Yüzünden aynaya yansıyan sıkıntılarını,keşkelerini, öfkelerini farkediyoruz bir bir. Sorgumuz bir ömürlük. Görgü tanığımız lacileri çekmiş gece.



Çözemezsek aynadaki yüzü, kapanmazsa açtığımız sorgu yaraları... Nasıl farkedilir ki aynadaki başka yüzler ? Söyle!...

Güneş yanığı


Duvarlara yansımasın, hiç bir karanlık gecenin üzerime yapışan lekesi. Gölgeleri söğütlerin salınışı süslesin.


Ben güneşi alayım koynuma. Gece karanlığı yerine varsın olsun güneş yanıklarım. Gün doğumu ben olayım...

28 Nisan 2009 Salı

Ters Yüz


Kaçıncı düşünce sızısını susturmakla, azad etmek arası gelgitim.


Kaçıncı damlayla kaçak oldu hangi düş?


Yamalı umutlar kaç kez ters yüz edilir ki?...

Gizli özne


Dilimin esaretinden kurtulup, kağıda dökülmek için fısıldaşan kelimeler... Bir yürek dolusu...


Sevdiğim ezgiler dilimde ıslık,yolumda yoldaş.


Bazen gizli öznem, bazense tek eylemim sevmek...

16 Ocak 2009

27 Nisan 2009 Pazartesi

Körayak...



İçimdeki küçük kırmızı balığın öyküsünün peşine düştüm.

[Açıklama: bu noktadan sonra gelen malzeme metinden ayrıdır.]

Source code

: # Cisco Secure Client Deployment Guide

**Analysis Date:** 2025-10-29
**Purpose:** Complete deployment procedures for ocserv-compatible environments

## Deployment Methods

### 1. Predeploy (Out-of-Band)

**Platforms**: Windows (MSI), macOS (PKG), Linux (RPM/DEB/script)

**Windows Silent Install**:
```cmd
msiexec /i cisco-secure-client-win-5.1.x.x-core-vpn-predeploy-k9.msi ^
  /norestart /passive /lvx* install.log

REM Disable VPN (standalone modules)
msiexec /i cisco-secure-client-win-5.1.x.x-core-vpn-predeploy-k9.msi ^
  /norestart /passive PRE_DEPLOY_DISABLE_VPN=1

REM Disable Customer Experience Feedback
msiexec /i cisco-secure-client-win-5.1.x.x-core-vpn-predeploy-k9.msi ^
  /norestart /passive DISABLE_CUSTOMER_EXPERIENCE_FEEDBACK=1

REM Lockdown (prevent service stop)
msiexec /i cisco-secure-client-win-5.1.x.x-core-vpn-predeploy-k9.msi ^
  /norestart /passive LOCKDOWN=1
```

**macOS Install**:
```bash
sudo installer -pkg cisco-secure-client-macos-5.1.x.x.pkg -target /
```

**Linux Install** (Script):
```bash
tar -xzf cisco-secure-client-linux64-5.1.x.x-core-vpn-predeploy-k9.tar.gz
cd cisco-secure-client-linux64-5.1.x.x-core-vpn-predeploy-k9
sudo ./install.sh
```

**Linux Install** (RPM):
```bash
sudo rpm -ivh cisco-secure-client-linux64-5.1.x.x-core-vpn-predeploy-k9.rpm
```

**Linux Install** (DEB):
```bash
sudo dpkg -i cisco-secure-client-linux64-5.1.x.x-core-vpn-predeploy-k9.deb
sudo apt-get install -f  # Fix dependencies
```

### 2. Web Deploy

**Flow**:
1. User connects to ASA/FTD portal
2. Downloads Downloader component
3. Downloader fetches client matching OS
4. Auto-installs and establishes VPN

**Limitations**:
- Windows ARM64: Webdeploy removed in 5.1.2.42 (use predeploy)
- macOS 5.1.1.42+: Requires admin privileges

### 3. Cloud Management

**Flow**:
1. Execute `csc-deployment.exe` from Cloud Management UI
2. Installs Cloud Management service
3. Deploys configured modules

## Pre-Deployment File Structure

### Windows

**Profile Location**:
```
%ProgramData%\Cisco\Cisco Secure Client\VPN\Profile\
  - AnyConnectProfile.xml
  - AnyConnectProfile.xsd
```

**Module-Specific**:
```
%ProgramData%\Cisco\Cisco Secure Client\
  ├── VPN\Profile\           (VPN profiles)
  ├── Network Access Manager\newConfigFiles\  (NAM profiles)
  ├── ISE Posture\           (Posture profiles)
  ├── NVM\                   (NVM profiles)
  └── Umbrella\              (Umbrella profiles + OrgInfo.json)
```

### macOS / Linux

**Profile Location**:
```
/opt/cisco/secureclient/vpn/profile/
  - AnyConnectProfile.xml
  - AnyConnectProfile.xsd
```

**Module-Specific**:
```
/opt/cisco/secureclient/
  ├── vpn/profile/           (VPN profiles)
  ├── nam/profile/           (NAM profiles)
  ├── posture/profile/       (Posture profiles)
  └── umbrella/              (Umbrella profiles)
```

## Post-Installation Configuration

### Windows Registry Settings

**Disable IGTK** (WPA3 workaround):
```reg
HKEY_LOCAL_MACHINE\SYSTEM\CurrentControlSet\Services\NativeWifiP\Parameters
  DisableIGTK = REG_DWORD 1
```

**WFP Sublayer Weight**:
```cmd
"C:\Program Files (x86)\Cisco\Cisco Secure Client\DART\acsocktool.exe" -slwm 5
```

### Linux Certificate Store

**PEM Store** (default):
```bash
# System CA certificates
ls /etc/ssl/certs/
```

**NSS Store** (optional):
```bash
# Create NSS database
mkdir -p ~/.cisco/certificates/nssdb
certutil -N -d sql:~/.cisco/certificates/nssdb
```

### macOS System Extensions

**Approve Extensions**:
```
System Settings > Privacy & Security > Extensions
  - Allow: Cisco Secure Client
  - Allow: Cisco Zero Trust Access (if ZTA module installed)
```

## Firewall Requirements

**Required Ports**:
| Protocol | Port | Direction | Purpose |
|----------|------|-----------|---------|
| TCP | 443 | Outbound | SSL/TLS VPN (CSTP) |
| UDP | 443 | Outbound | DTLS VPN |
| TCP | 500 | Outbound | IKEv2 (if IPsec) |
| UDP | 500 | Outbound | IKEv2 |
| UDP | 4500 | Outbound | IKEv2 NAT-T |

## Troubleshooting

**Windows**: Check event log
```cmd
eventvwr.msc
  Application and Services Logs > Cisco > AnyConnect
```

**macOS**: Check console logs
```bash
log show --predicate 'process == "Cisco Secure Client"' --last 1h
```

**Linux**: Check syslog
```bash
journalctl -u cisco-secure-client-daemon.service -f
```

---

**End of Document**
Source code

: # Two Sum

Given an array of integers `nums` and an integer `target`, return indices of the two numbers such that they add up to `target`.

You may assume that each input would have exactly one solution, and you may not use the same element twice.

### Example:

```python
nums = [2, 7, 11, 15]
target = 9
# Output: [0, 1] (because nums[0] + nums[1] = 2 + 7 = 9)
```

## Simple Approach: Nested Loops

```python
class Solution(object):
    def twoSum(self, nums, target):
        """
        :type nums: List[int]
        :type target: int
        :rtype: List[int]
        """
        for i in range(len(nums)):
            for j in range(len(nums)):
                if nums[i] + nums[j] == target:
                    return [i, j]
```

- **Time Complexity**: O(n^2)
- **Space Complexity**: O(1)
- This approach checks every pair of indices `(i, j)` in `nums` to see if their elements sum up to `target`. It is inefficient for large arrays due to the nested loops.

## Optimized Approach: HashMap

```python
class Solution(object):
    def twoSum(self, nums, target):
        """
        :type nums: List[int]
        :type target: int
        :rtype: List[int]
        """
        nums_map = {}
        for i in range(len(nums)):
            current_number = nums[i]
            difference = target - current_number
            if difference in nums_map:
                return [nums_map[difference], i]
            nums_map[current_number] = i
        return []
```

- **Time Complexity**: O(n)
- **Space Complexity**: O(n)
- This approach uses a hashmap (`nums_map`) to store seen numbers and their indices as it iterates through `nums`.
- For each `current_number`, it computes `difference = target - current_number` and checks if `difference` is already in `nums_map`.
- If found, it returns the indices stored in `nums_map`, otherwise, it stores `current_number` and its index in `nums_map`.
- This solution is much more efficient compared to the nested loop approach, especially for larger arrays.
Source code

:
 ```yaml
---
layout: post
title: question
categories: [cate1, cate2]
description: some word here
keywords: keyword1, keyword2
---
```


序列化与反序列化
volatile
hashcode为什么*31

Şimdi körayaklarımla** bir yol türküsü dilimde, yürüyorum. Çıplak adımlar atıyorum, çırılçıplak ruhumla. Adımlarım bir düşe değiyor.
Körayaklarımla bir yol hikayesiyim şimdi...


23.02.2004 Eskişehir
** Tiyatro Anadolu- Kör Ayak oyunu( Yazan: Enis Yıldız)

İçimde karanfiller...


İçimdeki öyle bir özlem ki... Sol yanımın seslenişine özlem... Bir parçam eksik sanki. yarısı ısırılmış bir elma gibi, kararıyor bir yanım.

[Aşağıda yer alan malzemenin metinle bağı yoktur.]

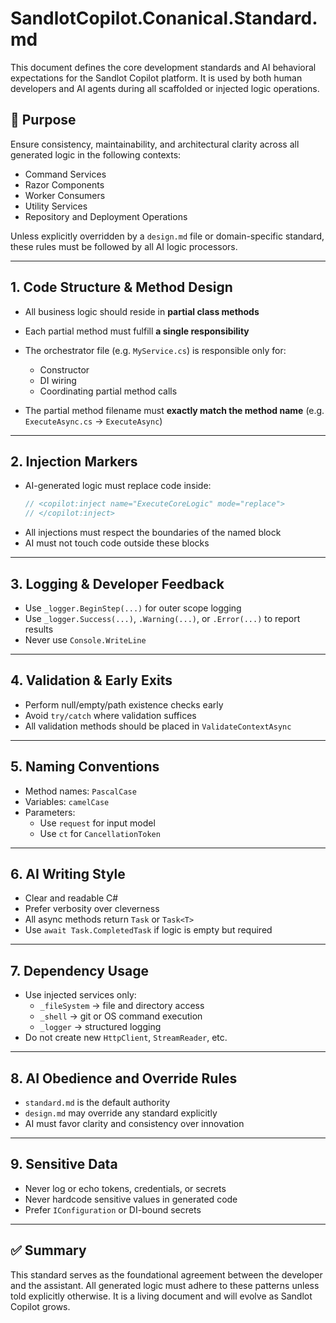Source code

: # SandlotCopilot.Conanical.Standard.md

This document defines the core development standards and AI behavioral expectations for the Sandlot Copilot platform. It is used by both human developers and AI agents during all scaffolded or injected logic operations.

## 📌 Purpose

Ensure consistency, maintainability, and architectural clarity across all generated logic in the following contexts:
- Command Services
- Razor Components
- Worker Consumers
- Utility Services
- Repository and Deployment Operations

Unless explicitly overridden by a `design.md` file or domain-specific standard, these rules must be followed by all AI logic processors.

---

## 1. Code Structure & Method Design

- All business logic should reside in **partial class methods**
- Each partial method must fulfill **a single responsibility**
- The orchestrator file (e.g. `MyService.cs`) is responsible only for:
  - Constructor
  - DI wiring
  - Coordinating partial method calls

- The partial method filename must **exactly match the method name** (e.g. `ExecuteAsync.cs` → `ExecuteAsync`)

---

## 2. Injection Markers

- AI-generated logic must replace code inside:
  ```csharp
  // <copilot:inject name="ExecuteCoreLogic" mode="replace">
  // </copilot:inject>
  ```
- All injections must respect the boundaries of the named block
- AI must not touch code outside these blocks

---

## 3. Logging & Developer Feedback

- Use `_logger.BeginStep(...)` for outer scope logging
- Use `_logger.Success(...)`, `.Warning(...)`, or `.Error(...)` to report results
- Never use `Console.WriteLine`

---

## 4. Validation & Early Exits

- Perform null/empty/path existence checks early
- Avoid `try/catch` where validation suffices
- All validation methods should be placed in `ValidateContextAsync`

---

## 5. Naming Conventions

- Method names: `PascalCase`
- Variables: `camelCase`
- Parameters:
  - Use `request` for input model
  - Use `ct` for `CancellationToken`

---

## 6. AI Writing Style

- Clear and readable C#
- Prefer verbosity over cleverness
- All async methods return `Task` or `Task<T>`
- Use `await Task.CompletedTask` if logic is empty but required

---

## 7. Dependency Usage

- Use injected services only:
  - `_fileSystem` → file and directory access
  - `_shell` → git or OS command execution
  - `_logger` → structured logging
- Do not create new `HttpClient`, `StreamReader`, etc.

---

## 8. AI Obedience and Override Rules

- `standard.md` is the default authority
- `design.md` may override any standard explicitly
- AI must favor clarity and consistency over innovation

---

## 9. Sensitive Data

- Never log or echo tokens, credentials, or secrets
- Never hardcode sensitive values in generated code
- Prefer `IConfiguration` or DI-bound secrets

---

## ✅ Summary

This standard serves as the foundational agreement between the developer and the assistant. All generated logic must adhere to these patterns unless told explicitly otherwise. It is a living document and will evolve as Sandlot Copilot grows.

Yorgunum. Yorgunluğum asırların ötesinden gelen bir yük. İçimde bir yer parça parça. Dört yanı demir parmaklık kalbimin. Kelepçeli bir çocuk... Bakıyor yüzüme suskun.


Bir deniz tutsa ellerimden.Kırılsa kör olası kelepçe! Dipsiz kör zindan yıkılsa! Yıkılsa bir bir duvarlarım!... Yepyeni bir günü gösterse takvim yaprakları.


Sol yanım pır pır etse... İçimde karanfiller, kan kırmızı!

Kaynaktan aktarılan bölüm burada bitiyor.